→ **Exercise**:
Go through the lines below and copy each one that holds the string "inlineexercise".

→ **Data for the task**:
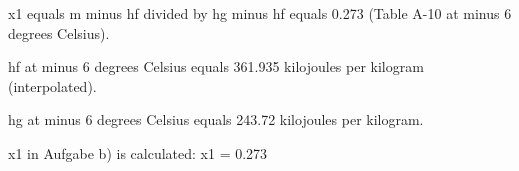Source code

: x1 equals m minus hf divided by hg minus hf equals 0.273 (Table A-10 at minus 6 degrees Celsius).

hf at minus 6 degrees Celsius equals 361.935 kilojoules per kilogram (interpolated).

hg at minus 6 degrees Celsius equals 243.72 kilojoules per kilogram.

x1 in Aufgabe b) is calculated:  
x1 = 0.273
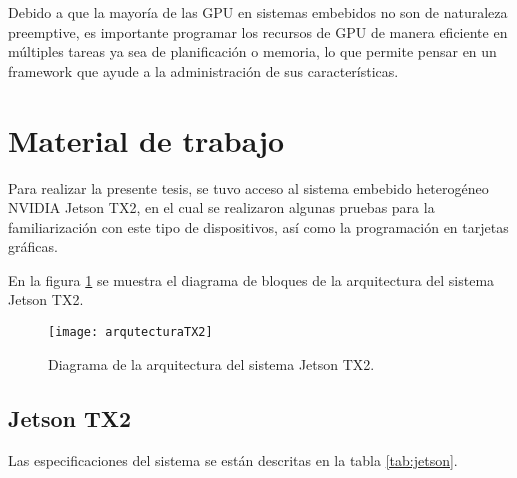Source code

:    \vspace{0.3cm}
   
    Debido a que la mayoría de las GPU en sistemas embebidos no son de naturaleza preemptive, es importante programar los recursos de GPU de manera eficiente en múltiples tareas \cite{TX2I} ya sea de planificación o memoria, lo que permite pensar en un framework que ayude a la administración de sus características. 
    
 \section{Material de trabajo}
 
Para realizar la presente tesis, se tuvo acceso al sistema embebido heterogéneo NVIDIA Jetson TX2, en el cual se realizaron algunas pruebas para la familiarización con este tipo de dispositivos, así como la programación en tarjetas gráficas.
            
   \vspace{0.3cm}
   
En la figura \ref{fig:arqutecturaTX2} se muestra el diagrama de bloques de la arquitectura del sistema Jetson TX2.

      \begin{figure}[ht]
      \centering
        \texttt{[image: arqutecturaTX2]}
        \caption{Diagrama de la arquitectura del sistema Jetson TX2\cite{ArqTX2}.}
        \label{fig:arqutecturaTX2}
    \end{figure}

 \subsection{Jetson TX2}
 
    Las especificaciones del sistema se están descritas en la tabla \ref{tab:jetson}.

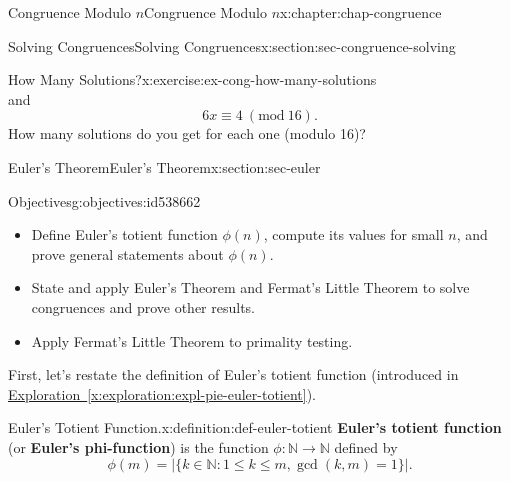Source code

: \documentclass[oneside,10pt,]{book}
\newcommand{\xreffont}{\relax}
\newcommand{\terminology}[1]{\textbf{#1}}
\numberwithin{equation}{section}
\newlength{\qrsize}
\newlength{\previewwidth}
\newcommand{\Mod}[1]{\ \left(\mathrm{mod}\ #1\right)}
\begin{document}
\begin{chapterptx}{Congruence Modulo \(n\)}{}{Congruence Modulo \(n\)}{}{}{x:chapter:chap-congruence}
\begin{sectionptx}{Solving Congruences}{}{Solving Congruences}{}{}{x:section:sec-congruence-solving}
\begin{inlineexercise}{How Many Solutions?}{x:exercise:ex-cong-how-many-solutions}
\begin{equation*}
\end{equation*}
and%
\begin{equation*}
6x \equiv 4 \Mod{16}\text{.}
\end{equation*}
How many solutions do you get for each one (modulo 16)?%
\end{inlineexercise}%
\end{sectionptx}
%
%
\typeout{************************************************}
\typeout{************************************************}
%
\begin{sectionptx}{Euler's Theorem}{}{Euler's Theorem}{}{}{x:section:sec-euler}
\begin{objectives}{Objectives}{g:objectives:id538662}
%
\begin{itemize}[label=\textbullet]
\item{}Define Euler's totient function \(\phi(n)\), compute its values for small \(n\), and prove general statements about \(\phi(n)\).%
\item{}State and apply Euler's Theorem and Fermat's Little Theorem to solve congruences and prove other results.%
\item{}Apply Fermat's Little Theorem to primality testing.%
\end{itemize}
\end{objectives}
First, let's restate the definition of Euler's totient function (introduced in \hyperref[x:exploration:expl-pie-euler-totient]{Exploration~{\xreffont\ref{x:exploration:expl-pie-euler-totient}}}).%
\begin{definition}{Euler's Totient Function.}{x:definition:def-euler-totient}%
\terminology{Euler's totient function} (or \terminology{Euler's phi-function}) is the function \(\phi: \mathbb{N} \rightarrow \mathbb{N}\) defined by%
\begin{equation*}
\phi(m) = \bigl|\{k \in \mathbb{N} : 1 \leq k \leq m, \gcd(k,m) = 1\}\bigr|\text{.}
\end{equation*}
\label{g:notation:id538687}%
\end{definition}
\begin{sidebyside}{1}{0}{0}{0}%
\begin{sbspanel}{1}%
\setlength{\qrsize}{9em}
\setlength{\previewwidth}{\linewidth}
\addtolength{\previewwidth}{-\qrsize}
\begin{tcbraster}[raster columns=2, raster column skip=1pt, raster halign=center, raster force size=false, raster left skip=0pt, raster right skip=0pt]%
\begin{tcolorbox}[previewstyle, width=\previewwidth]%

\end{tcolorbox}
\end{tcbraster}
\end{sbspanel}
\end{sidebyside}
\end{sectionptx}
\end{chapterptx}
\end{document}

→ **Response**:
\begin{inlineexercise}{How Many Solutions?}{x:exercise:ex-cong-how-many-solutions}
\end{inlineexercise}%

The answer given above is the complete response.